Tem gente que desaparece
por Bruno CarmeloQue maneira curiosa de falar sobre aquele momento da História. Você sabe, aquele momento na América Latina em que uma “intervenção” mudou as regras da sociedade, e de repente você não dizia tudo o que pensava, e as pessoas se sentiam vigiadas, e algumas fugiam para não voltar mais. Dizem que foram passear, ou ficaram doentes, mas muitas pessoas nunca mais apareceram. Enquanto isso, os Estados Unidos pareciam tão solícitos, a mídia local fazia apenas questões otimistas e inofensivas aos líderes, e a corrupção desapareceu porque se parou de falar nela, certo?
Vermelho Sol apresenta uma maneira brilhante de falar sobre a ditadura, sem falar sobre a ditadura. Ou melhor, ele retrata o clima de paranoia, os incômodos nas reuniões sociais, a agressividade represada, mas prestes a explodir a qualquer momento. O diretor Benjamín Naishtat trabalha essa época em que as relações de dominação do poder institucional eram evidentes para todos, mas constituíam um tabu grande mais para ser verbalizado. Como a trama acompanha o conflito pelo lado dos poderosos – o advogado interpretado por Darío Grandinetti, o policial encarnado por Alfredo Castro, o empresário vivido por Cláudio Martinez Bel – as coisas não precisam ser ditas pelo nome, apenas sugeridas e consentidas tacitamente. Encontramo-nos no terreno da banalização do mal, da normalização da barbárie.
Esse clima de tensão é retratado com impacto impressionante na cena inicial dentro de um restaurante. Uma pequena provocação entre dois homens escala para a violência verbal, a humilhação, e enfim a violência física em grau impensável.

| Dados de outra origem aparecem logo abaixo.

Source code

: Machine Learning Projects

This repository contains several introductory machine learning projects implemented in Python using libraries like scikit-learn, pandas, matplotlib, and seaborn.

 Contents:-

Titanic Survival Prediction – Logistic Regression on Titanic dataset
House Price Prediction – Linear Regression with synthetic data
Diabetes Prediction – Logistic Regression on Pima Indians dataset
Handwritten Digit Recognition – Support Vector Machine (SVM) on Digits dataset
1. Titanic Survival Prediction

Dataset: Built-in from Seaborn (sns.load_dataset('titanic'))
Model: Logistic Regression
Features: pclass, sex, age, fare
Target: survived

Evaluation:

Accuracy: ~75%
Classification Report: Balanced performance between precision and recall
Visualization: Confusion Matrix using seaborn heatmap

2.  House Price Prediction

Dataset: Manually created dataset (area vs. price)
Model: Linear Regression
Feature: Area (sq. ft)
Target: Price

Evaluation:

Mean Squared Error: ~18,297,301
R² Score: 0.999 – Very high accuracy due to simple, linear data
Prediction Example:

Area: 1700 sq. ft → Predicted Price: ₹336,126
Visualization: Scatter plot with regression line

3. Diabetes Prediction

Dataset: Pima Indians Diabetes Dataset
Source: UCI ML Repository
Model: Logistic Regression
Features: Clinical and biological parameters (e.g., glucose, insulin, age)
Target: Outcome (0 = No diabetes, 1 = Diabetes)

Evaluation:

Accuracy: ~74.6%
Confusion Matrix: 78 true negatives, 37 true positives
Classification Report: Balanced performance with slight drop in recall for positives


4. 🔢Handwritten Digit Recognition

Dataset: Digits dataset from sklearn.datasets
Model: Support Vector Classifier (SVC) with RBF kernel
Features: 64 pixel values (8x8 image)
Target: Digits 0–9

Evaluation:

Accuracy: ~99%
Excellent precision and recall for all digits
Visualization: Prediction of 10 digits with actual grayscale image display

O momento é filmado com estranheza pelo cineasta, incluindo desfoques artificiais, aplicados em pós-produção, e extremos close-ups de Claudio em primeiro plano, com o corpo do adversário no fundo do quadro. Nada é natural neste momento, como se o diretor tomasse distância em relação à violência retratada. O início em modo Relatos Selvagens simboliza à perfeição o caldeirão social deste período de “intervenção provinciana”, como chama o governo.
Dali em diante, Vermelho Sol se constrói inteiramente em torno de símbolos, através de esquetes praticamente desconexas que, aos poucos, costuram uma narrativa linear. Cada momento é recheado de metáforas de agressão, de sedução e do desaparecimento – seja pelo show de mágica, pelo eclipse do sol, pela arma no vestiário, e mesmo pelas moscas e perucas. O roteiro é marcado por um cinismo profundo, uma espécie de humor disfarçado de horror – ou seria o contrário? O encontro entre Grandinetti e Castro, dois excelentes atores, gera faíscas excepcionais na narrativa. Mesmo sugerindo uma carnificina, Naishtat ainda sabe que o imaginário de cada espectador é capaz de completar as sugestões de modo muito mais eficaz e perverso do que qualquer imagem faria, privilegiando portanto as insinuações.
Com a ação situada em 1975, pouco após o fim do regime militar na Argentina, e com uma textura de película destinada a imergir o espectador na estética e temática de décadas atrás, o projeto trata não apenas de demarcar um distanciamento com o tempo presente quanto de comparar ambos os períodos. Por não citar governantes ou militantes específicos, torna-se amplo o suficiente para representar outros casos de opressão contemporâneos, em países vizinhos da América Latina. Não é difícil se identificar com esta “luta contra um mal maior”, motivando violações de direitos devido ao medo de viver num país “sem leis, nem Deus”, como afirma Sinclair (Castro). Apesar dos pesares, apesar do medo geral e dos cadáveres que aparecem pelo deserto, as pessoas ainda vão aos restaurantes, ainda jogam tênis, ainda assistem a espetáculos de teatro. As instituições funcionam perfeitamente.
Filme visto na 42ª Mostra Internacional de Cinema em São Paulo, em outubro de 2018.